Ulster Bank to open up online banking with new API

Developers will shortly be able to create new apps and services using customer data

Ciaran Coyle of Ulster Bank, Patrick Walsh of Dogpatch Labs and Simon McNamara of RBS pictured at the announcement of the new API. Photograph: Shane O’Neill/SON Photographic
Ciaran Coyle of Ulster Bank, Patrick Walsh of Dogpatch Labs and Simon McNamara of RBS pictured at the announcement of the new API. Photograph: Shane O’Neill/SON Photographic

Having trouble with your finances? There is an app for that. Or at least there soon will be.

Ulster Bank has announced the country's first banking open application programme interface (API). The move is set to change the way in which customers engage with their finances by enabling developers to create new products and services using banking data.
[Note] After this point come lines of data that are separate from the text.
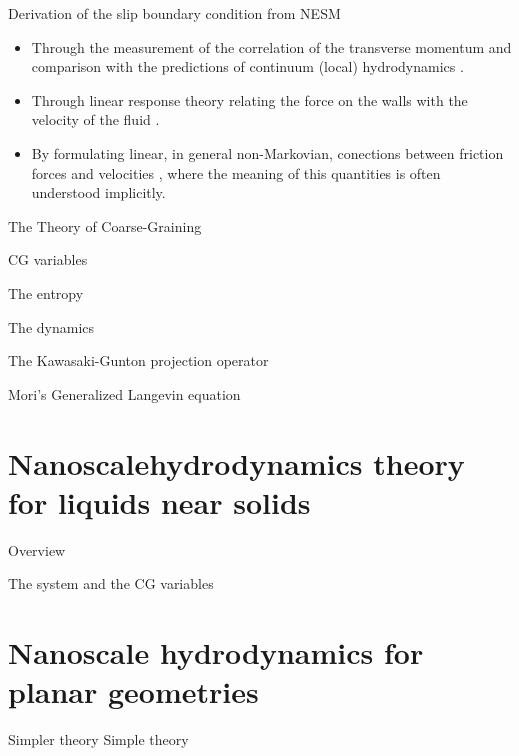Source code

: \documentclass{beamer}
\begin{document}
\begin{frame}{Derivation of the slip boundary condition from NESM}
\begin{itemize}
\item Through the  measurement of the correlation of
the  transverse  momentum  and  comparison  with  the  predictions  of
continuum  (local) hydrodynamics  \cite{Bocquet1993,Chen2015}.
\item Through
linear  response theory  relating  the  force on  the  walls with  the
velocity   of  the   fluid   \cite{Bocquet1993,Petravic2007}.
\item By formulating  linear,  in  general  non-Markovian,  conections  between
friction forces and velocities \cite{Hansen2011}, where the meaning of
this quantities is often understood implicitly.
\end{itemize}
\end{frame}

\begin{frame}{The Theory of Coarse-Graining}
\end{frame}

\begin{frame}{CG variables}
\end{frame}

\begin{frame}{The entropy}
\end{frame}

\begin{frame}{The dynamics}
\end{frame}

\begin{frame}{The Kawasaki-Gunton projection operator}
\end{frame}

\begin{frame}{Mori's Generalized Langevin equation}
\end{frame}

\section{Nanoscalehydrodynamics theory for liquids near solids}
\begin{frame}{Overview}
\end{frame}

\begin{frame}{The system and the CG variables}
\end{frame}

\section{Nanoscale hydrodynamics for planar geometries}
\begin{frame}{Simpler theory}
  Simple theory
\end{frame}
\end{document}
For those unfamiliar with them, APIs are essentially portals that allow information to be safely and easily exchanged with trusted third parties. While relatively new to the world of banking, APIs have been used for years with internet giants such as Google having long provided a platform on which developers can build applications. MyTaxi (formerly Hailo), Deliveroo and others that rely on Google Maps for location purposes for example, have been able to incorporate the technology using APIs.

Services

Ulster Bank's API, which has been developed using technology from the bank's parent RBS, gives approved companies limited access to individual account balances and transaction history, providing that customers give permission. The result is that developers are expected to unleash a slew of new finance-related services to help consumers better manage their money.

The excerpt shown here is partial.